Run this to start a profiling session:
nsys profile --output <report-output-file> --gpu-metrics-devices=all <your-executable(s)>
After a profiling session, an nsys-rep
program will be generated and available for analysis. You can either import them into the GUI, or run this command:
nsys stats <your-.nsys-rep-file>
Here's the snippet of the output:
** CUDA GPU Kernel Summary (cuda_gpu_kern_sum):
Time (%) Total Time (ns) Instances Avg (ns) Med (ns) Min (ns) Max (ns) StdDev (ns) Name
-------- --------------- --------- ------------ ------------ ---------- ----------- ------------ ----------------------------------------------------------------------------------------------------
70.1 4,178,454,702 72 58,034,093.1 57,898,957.5 1,244,084 265,042,382 52,417,885.5 fft_step_2_2(Complex *, Complex *, int, int, bool)
17.3 1,033,805,010 72 14,358,402.9 13,011,089.0 12,910,621 40,751,504 5,340,200.6 calculate_w(Complex *, int)
3.8 228,587,479 72 3,174,826.1 1,063,724.5 1,056,748 152,983,858 17,903,830.7 copy_first_half_2(Complex *, int)
2.0 118,304,890 72 1,643,123.5 1,553,585.0 1,251,029 2,656,751 414,602.5 fft_step_2(Complex *, Complex *, int, int, bool)

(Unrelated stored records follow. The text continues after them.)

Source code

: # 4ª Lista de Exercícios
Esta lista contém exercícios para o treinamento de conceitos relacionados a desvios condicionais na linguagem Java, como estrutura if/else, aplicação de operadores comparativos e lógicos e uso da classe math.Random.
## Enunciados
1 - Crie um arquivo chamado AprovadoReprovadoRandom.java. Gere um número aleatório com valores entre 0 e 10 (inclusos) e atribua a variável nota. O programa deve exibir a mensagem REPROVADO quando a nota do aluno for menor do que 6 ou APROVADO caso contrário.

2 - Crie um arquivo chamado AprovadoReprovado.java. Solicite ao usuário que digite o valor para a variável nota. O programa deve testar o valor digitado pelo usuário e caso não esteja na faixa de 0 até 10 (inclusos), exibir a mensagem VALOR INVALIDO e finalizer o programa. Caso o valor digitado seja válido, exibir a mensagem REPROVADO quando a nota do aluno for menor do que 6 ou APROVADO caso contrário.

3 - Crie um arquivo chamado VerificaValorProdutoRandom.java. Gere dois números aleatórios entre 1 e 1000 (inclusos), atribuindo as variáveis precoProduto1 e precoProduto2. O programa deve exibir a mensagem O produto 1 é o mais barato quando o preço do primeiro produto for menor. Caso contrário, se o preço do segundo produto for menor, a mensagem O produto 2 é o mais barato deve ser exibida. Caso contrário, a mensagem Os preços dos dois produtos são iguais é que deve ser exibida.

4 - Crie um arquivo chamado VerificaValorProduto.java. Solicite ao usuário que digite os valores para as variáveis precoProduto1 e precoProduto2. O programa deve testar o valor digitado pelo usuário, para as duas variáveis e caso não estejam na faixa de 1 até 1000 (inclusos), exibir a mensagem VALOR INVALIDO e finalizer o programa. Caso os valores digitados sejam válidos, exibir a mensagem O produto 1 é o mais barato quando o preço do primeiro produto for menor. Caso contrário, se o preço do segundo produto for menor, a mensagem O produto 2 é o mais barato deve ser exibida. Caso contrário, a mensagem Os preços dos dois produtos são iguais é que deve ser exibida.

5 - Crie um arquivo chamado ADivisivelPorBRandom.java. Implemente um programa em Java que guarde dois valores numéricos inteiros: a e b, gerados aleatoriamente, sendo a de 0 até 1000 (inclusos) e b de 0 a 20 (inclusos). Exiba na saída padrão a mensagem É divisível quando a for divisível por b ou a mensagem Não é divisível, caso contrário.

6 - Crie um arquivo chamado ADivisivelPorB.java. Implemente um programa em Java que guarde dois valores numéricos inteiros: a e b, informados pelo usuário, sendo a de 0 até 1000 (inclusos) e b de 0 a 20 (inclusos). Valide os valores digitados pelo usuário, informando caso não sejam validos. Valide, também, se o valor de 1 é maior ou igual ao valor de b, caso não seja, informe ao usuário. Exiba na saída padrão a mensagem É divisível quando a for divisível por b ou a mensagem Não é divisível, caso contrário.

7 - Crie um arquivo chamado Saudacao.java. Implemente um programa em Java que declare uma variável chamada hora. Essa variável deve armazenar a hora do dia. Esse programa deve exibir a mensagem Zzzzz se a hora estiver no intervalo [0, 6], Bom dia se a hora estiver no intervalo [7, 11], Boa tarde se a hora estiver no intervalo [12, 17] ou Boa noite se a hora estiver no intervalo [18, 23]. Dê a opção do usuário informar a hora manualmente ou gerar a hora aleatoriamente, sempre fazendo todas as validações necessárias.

1.9 113,549,795 2 56,774,897.5 56,774,897.5 38,970,469 74,579,326 25,179,264.3 copyDoubleToComplex(double *, Complex *, int)
Compared to NSight System, this tool benchmarks on a much lower level: Cache hit/miss, memory accessing statistics, block utilization, etc. Because of that, it requires a lot of overhead, and each profiling session would be slower.
To start a profiling session:
ncu -o <report-output-file> <your-executable>
After the session has finished, one .ncu-rep
file will be generated. You can either import it into the GUI program, or extract the stats using ncu -i
:
ncu -i <your-.ncu-rep-file>
Sample output:
complexMultiplyKernel(double2 *, double2 *, int) (256, 1, 1)x(32, 1, 1), Context 1, Stream 14, Device 0, CC 7.5
Section: GPU Speed Of Light Throughput
----------------------- ----------- ------------
Metric Name Metric Unit Metric Value
----------------------- ----------- ------------
DRAM Frequency Ghz 6.73
SM Frequency Ghz 1.36
Elapsed Cycles cycle 2,107,144
Memory Throughput % 80.69
DRAM Throughput % 80.69
Duration ms 1.54
L1/TEX Cache Throughput % 14.76
L2 Cache Throughput % 28.73
SM Active Cycles cycle 2,043,466.81
Compute (SM) Throughput % 23.53
----------------------- ----------- ------------
INF The kernel is utilizing greater than 80.0% of the available compute or memory performance of the device. To
further improve performance, work will likely need to be shifted from the most utilized to another unit.
Start by analyzing DRAM in the Memory Workload Analysis section.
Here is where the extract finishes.